This white chicken chili is one of the most perfect foods for this time of the year in my opinion. It hot, hearty, and satisfying, while being easy to make and reasonably healthy. It does have heavy cream in it, but that is the only added fat. I am one of those people who get too cold really easily, and just can’t seem to warm up, but chili is one thing that does warm me up, and sometimes you need a change from the red kind.

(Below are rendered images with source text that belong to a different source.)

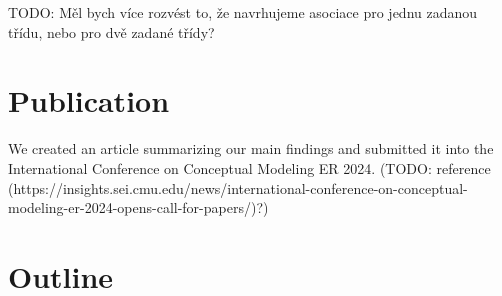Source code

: TODO: Měl bych více rozvést to, že navrhujeme asociace pro jednu zadanou třídu, nebo pro dvě zadané třídy? \\


\section*{Publication}
We created an article summarizing our main findings and submitted it into the International Conference on Conceptual Modeling ER 2024. (TODO: reference (https://insights.sei.cmu.edu/news/international-conference-on-conceptual-modeling-er-2024-opens-call-for-papers/)?)

\section*{Outline}
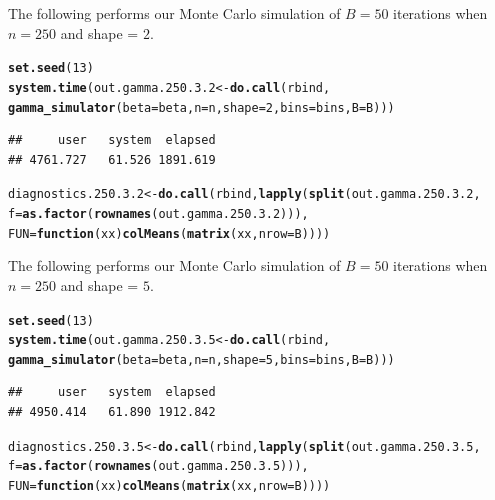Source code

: \documentclass[11pt]{article}\usepackage[]{graphicx}\usepackage[]{color}
\makeatletter
\newcommand{\hlnum}[1]{\textcolor[rgb]{0.686,0.059,0.569}{#1}}%
\newcommand{\hlstd}[1]{\textcolor[rgb]{0.345,0.345,0.345}{#1}}%
\newcommand{\hlkwa}[1]{\textcolor[rgb]{0.161,0.373,0.58}{\textbf{#1}}}%
\newcommand{\hlkwb}[1]{\textcolor[rgb]{0.69,0.353,0.396}{#1}}%
\newcommand{\hlkwc}[1]{\textcolor[rgb]{0.333,0.667,0.333}{#1}}%
\newcommand{\hlkwd}[1]{\textcolor[rgb]{0.737,0.353,0.396}{\textbf{#1}}}%
\newenvironment{kframe}{%
 \def\at@end@of@kframe{}%
 \ifinner\ifhmode%
  \def\at@end@of@kframe{\end{minipage}}%
  \begin{minipage}{\columnwidth}%
 \fi\fi%
 \def\FrameCommand##1{\hskip\@totalleftmargin \hskip-\fboxsep
 \colorbox{shadecolor}{##1}\hskip-\fboxsep
     \hskip-\linewidth \hskip-\@totalleftmargin \hskip\columnwidth}%
 \MakeFramed {\advance\hsize-\width
   \@totalleftmargin\z@ \linewidth\hsize
   \@setminipage}}%
 {\par\unskip\endMakeFramed%
 \at@end@of@kframe}
\newenvironment{knitrout}{}{} %
\makeatother
\begin{document}
The following performs our Monte Carlo simulation of $B = 50$ iterations 
when $n = 250$ and shape = $2$.

\begin{knitrout}
\color{fgcolor}\begin{kframe}
\begin{alltt}
\hlkwd{set.seed}\hlstd{(}\hlnum{13}\hlstd{)}
\hlkwd{system.time}\hlstd{(out.gamma.250.3.2} \hlkwb{<-} \hlkwd{do.call}\hlstd{(rbind,}
  \hlkwd{gamma_simulator}\hlstd{(}\hlkwc{beta} \hlstd{= beta,} \hlkwc{n} \hlstd{= n,} \hlkwc{shape} \hlstd{=} \hlnum{2}\hlstd{,} \hlkwc{bins} \hlstd{= bins,} \hlkwc{B} \hlstd{= B)))}
\end{alltt}
\begin{verbatim}
##     user   system  elapsed 
## 4761.727   61.526 1891.619
\end{verbatim}
\begin{alltt}
\hlstd{diagnostics.250.3.2} \hlkwb{<-} \hlkwd{do.call}\hlstd{(rbind,} \hlkwd{lapply}\hlstd{(}\hlkwd{split}\hlstd{(out.gamma.250.3.2,}
  \hlkwc{f} \hlstd{=} \hlkwd{as.factor}\hlstd{(}\hlkwd{rownames}\hlstd{(out.gamma.250.3.2))),}
  \hlkwc{FUN} \hlstd{=} \hlkwa{function}\hlstd{(}\hlkwc{xx}\hlstd{)} \hlkwd{colMeans}\hlstd{(}\hlkwd{matrix}\hlstd{(xx,} \hlkwc{nrow} \hlstd{= B))))}
\end{alltt}
\end{kframe}
\end{knitrout}




The following performs our Monte Carlo simulation of $B = 50$ iterations 
when $n = 250$ and shape = $5$.

\begin{knitrout}
\color{fgcolor}\begin{kframe}
\begin{alltt}
\hlkwd{set.seed}\hlstd{(}\hlnum{13}\hlstd{)}
\hlkwd{system.time}\hlstd{(out.gamma.250.3.5} \hlkwb{<-} \hlkwd{do.call}\hlstd{(rbind,}
  \hlkwd{gamma_simulator}\hlstd{(}\hlkwc{beta} \hlstd{= beta,} \hlkwc{n} \hlstd{= n,} \hlkwc{shape} \hlstd{=} \hlnum{5}\hlstd{,} \hlkwc{bins} \hlstd{= bins,} \hlkwc{B} \hlstd{= B)))}
\end{alltt}
\begin{verbatim}
##     user   system  elapsed 
## 4950.414   61.890 1912.842
\end{verbatim}
\begin{alltt}
\hlstd{diagnostics.250.3.5} \hlkwb{<-} \hlkwd{do.call}\hlstd{(rbind,} \hlkwd{lapply}\hlstd{(}\hlkwd{split}\hlstd{(out.gamma.250.3.5,}
  \hlkwc{f} \hlstd{=} \hlkwd{as.factor}\hlstd{(}\hlkwd{rownames}\hlstd{(out.gamma.250.3.5))),}
  \hlkwc{FUN} \hlstd{=} \hlkwa{function}\hlstd{(}\hlkwc{xx}\hlstd{)} \hlkwd{colMeans}\hlstd{(}\hlkwd{matrix}\hlstd{(xx,} \hlkwc{nrow} \hlstd{= B))))}
\end{alltt}
\end{kframe}
\end{knitrout}
\end{document}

This is one of those recipes that require very little work. You dump it all in a pot and let it do its thing until you have to cut up the chicken and add the flour and cream – but by then you are almost done. I have not made it in the slow cooker, but I imagine it could be adapted fairly easily. Hope you enjoy it as much as we did!
White Chicken Chili
Prep
Cook
Total
Yield 4
Ingredients
- 2 lbs. boneless, skinless chicken breasts
- 4 cups chicken broth
- 1 4.5 oz. can chopped green chilies
- 1 15.5 oz. can hominy rinsed and drained (I used white.)
- 2 15.5 oz. cans white beans, rinsed and drained (I used great northern beans.)
- 1 11 oz. can tomatillos, cored and chopped
- 4 cloves garlic, minced
- 4 scallions, sliced (I saved the green part from two of the scallions to top.)
- 1 tsp. dried oregano
- 1/2 tsp. ground red pepper
- 2 Tbsps. all-purpose flour
- 1/2 cup cold water
- 1 cup heavy cream
- Salt to taste
- To serve: Top with shredded cheddar, sour cream, reserved scallions, and chopped cilantro if desired.
Instructions
- Place chicken, broth, chilies, hominy, beans, tomatillos, garlic, scallions, oregano, and red pepper in a large pot.
- Bring to a boil over high heat and then reduce heat to simmer. Simmer until chicken is cooked through – about 30 minutes.
- Remove chicken from the pot and cut into bite sized chunks. Return to the pot.
- Stir together flour and water and stir into chili.
- Stir in cream.
- Turn heat back up to high and bring back to a boil. Cook until thickened stirring frequently, so that it doesn’t burn or stick.
- Season with salt to taste.
- To serve top with cheddar cheese, sour cream, reserved scallions and chopped cilantro if desired.